En otra línea temporal, la autora, a través de su alter ego, nos descubre su biografía personal y la relación con los idiomas que han conformado su identidad. El Líbano, donde nació en 1981, estuvo bajo mandato occidental hasta que en 1943 se independizó de Francia. Como otros países con pasado colonial siguió conservando el francés como lengua de cultura o de prestigio social. Abirached convive con un sentimiento de identidad compartido que se acrecienta en 2004 cuando se traslada a la capital francesa para estudiar animación. Desde entonces vive en París, cruzando continuamente el puente que la sigue uniendo a Beirut.

La autora ha querido dibujar la música inspirándose en la escritura de las partituras. Sus páginas resuenan, llenas de sonido con notas musicales, onomatopeyas gráficas y una sabia repetición de pequeños detalles que dan ritmo expositivo al relato. Los símbolos gráficos que utiliza nunca son abstractos, siempre resultan entendibles. Un ejemplo sería la inserción en medio de la trama del cuento clásico de los tres cerditos, que está plasmado gráficamente de una manera efectiva y deliciosa.

La consagración en el mundo del cómic como autora le vino con El juego de las golondrinas (Sinsentido, 2008), seleccionada en el Festival de Angulema como uno de los títulos esenciales del año, posteriormente llegaría Me acuerdo: Beirut (Sinsentido, 2009). Por su utilización del grafismo, su estilo narrativo, por el carácter básicamente autobiográfico de la obra y por su identidad compartida por dos culturas, su obra se ha comparado con la de Marjane Satrapi, la influyente dibujante francoiraní autora de Persépolis. Abirached, en realidad, no conocía a Satrapi en los tiempos de su formación como creadora y solo reconoce como una gran influencia las obras autobiográficas del dibujante francés David B., el autor de La ascensión del gran mal.

El piano oriental es una excelente novela gráfica, llena de hallazgos visuales realizados por una artista talentosa.
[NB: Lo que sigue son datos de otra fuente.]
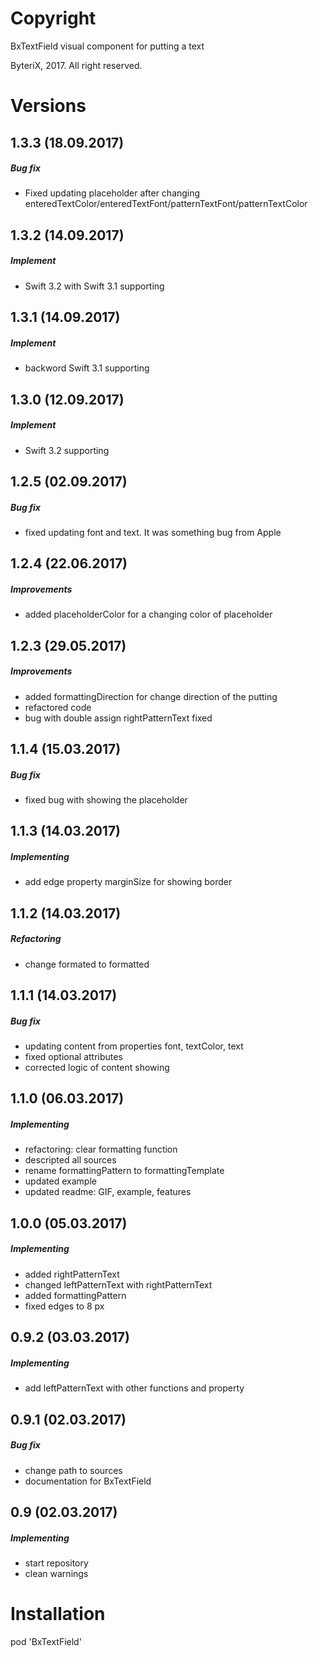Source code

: # Copyright

BxTextField visual component for putting a text

ByteriX, 2017. All right reserved.

# Versions

## 1.3.3 (18.09.2017)
##### Bug fix
* Fixed updating placeholder after changing enteredTextColor/enteredTextFont/patternTextFont/patternTextColor

## 1.3.2 (14.09.2017)
##### Implement
* Swift 3.2 with Swift 3.1 supporting

## 1.3.1 (14.09.2017)
##### Implement
* backword Swift 3.1 supporting

## 1.3.0 (12.09.2017)
##### Implement
* Swift 3.2 supporting

## 1.2.5 (02.09.2017)
##### Bug fix
* fixed updating font and text. It was something bug from Apple

## 1.2.4 (22.06.2017)
##### Improvements
* added placeholderColor for a changing color of placeholder

## 1.2.3 (29.05.2017)
##### Improvements
* added formattingDirection for change direction of the putting
* refactored code
* bug with double assign rightPatternText fixed

## 1.1.4 (15.03.2017)
##### Bug fix
* fixed bug with showing the placeholder

## 1.1.3 (14.03.2017)
##### Implementing
* add edge property marginSize for showing border

## 1.1.2 (14.03.2017)
##### Refactoring
* change formated to formatted

## 1.1.1 (14.03.2017)
##### Bug fix
* updating content from properties font, textColor, text
* fixed optional attributes
* corrected logic of content showing

## 1.1.0 (06.03.2017)
##### Implementing
* refactoring: clear formatting function
* descripted all sources
* rename formattingPattern to formattingTemplate
* updated example
* updated readme: GIF, example, features

## 1.0.0 (05.03.2017)
##### Implementing
* added rightPatternText
* changed leftPatternText with rightPatternText
* added formattingPattern
* fixed edges to 8 px

## 0.9.2 (03.03.2017)
##### Implementing
* add leftPatternText with other functions and property

## 0.9.1 (02.03.2017)
##### Bug fix
* change path to sources
* documentation for BxTextField

## 0.9 (02.03.2017)
##### Implementing
* start repository
* clean warnings



# Installation

pod 'BxTextField'
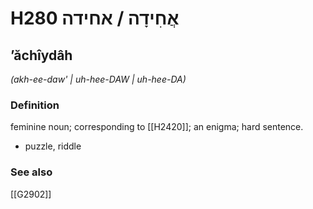 # H280 אֲחִידָה / אחידה

## ʼăchîydâh

_(akh-ee-daw' | uh-hee-DAW | uh-hee-DA)_

### Definition

feminine noun; corresponding to [[H2420]]; an enigma; hard sentence.

- puzzle, riddle
### See also

[[G2902]]

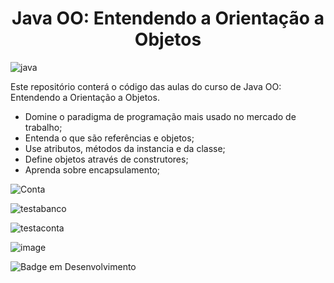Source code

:<h1 align="center"> Java OO: Entendendo a Orientação a Objetos </h1>


![java](https://user-images.githubusercontent.com/103947996/179530938-bd4e9fce-cabc-47f2-bf04-e03f9b479e8a.JPG)

Este repositório conterá o código das aulas do curso de Java OO: Entendendo a Orientação a Objetos.

- Domine o paradigma de programação mais usado no mercado de trabalho;
- Entenda o que são referências e objetos;
- Use atributos, métodos da instancia e da classe;
- Define objetos através de construtores;
- Aprenda sobre encapsulamento;
          
 
 ![Conta](https://user-images.githubusercontent.com/103947996/180560096-6df80711-31b2-406f-a9ad-ab24154b7c1a.JPG)
 
 ![testabanco](https://user-images.githubusercontent.com/103947996/180560194-6cd6fd07-2189-48be-bcbe-1d3d1cd23b75.JPG)

 ![testaconta](https://user-images.githubusercontent.com/103947996/180560274-44368ab0-b4cf-48ab-99b1-0e54a5c8b64a.JPG)

 ![image](https://user-images.githubusercontent.com/103947996/180559513-b34e2906-ba39-4068-8088-2db69a9d79fd.png)

 ![Badge em Desenvolvimento](http://img.shields.io/static/v1?label=STATUS&message=%20DESENVOLVIDO&color=GREEN&style=for-the-badge)

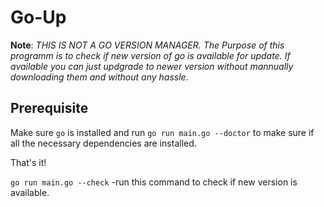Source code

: # Go-Up

**Note**: _THIS IS NOT A GO VERSION MANAGER. The Purpose of this programm is to check if new version of go is available for update. If available you can just updgrade to newer version without mannually downloading them and without any hassle._

## Prerequisite
Make sure `go` is installed and run `go run main.go --doctor` to make sure if all the necessary dependencies are installed.

That's it!

`go run main.go --check` -run this command to check if new version is available.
La historia, que navega entre las aguas simbólicas, mágicas y realistas, está contada sin dramas excesivos, con ternura y humor, a través de un grafismo lleno de arte y belleza. Se trata de una obra nacida de la memoria real o recreada, que nos habla de vivencias, emociones y sentimientos por medio de metáforas visuales y recursos gráficos de un gran atractivo.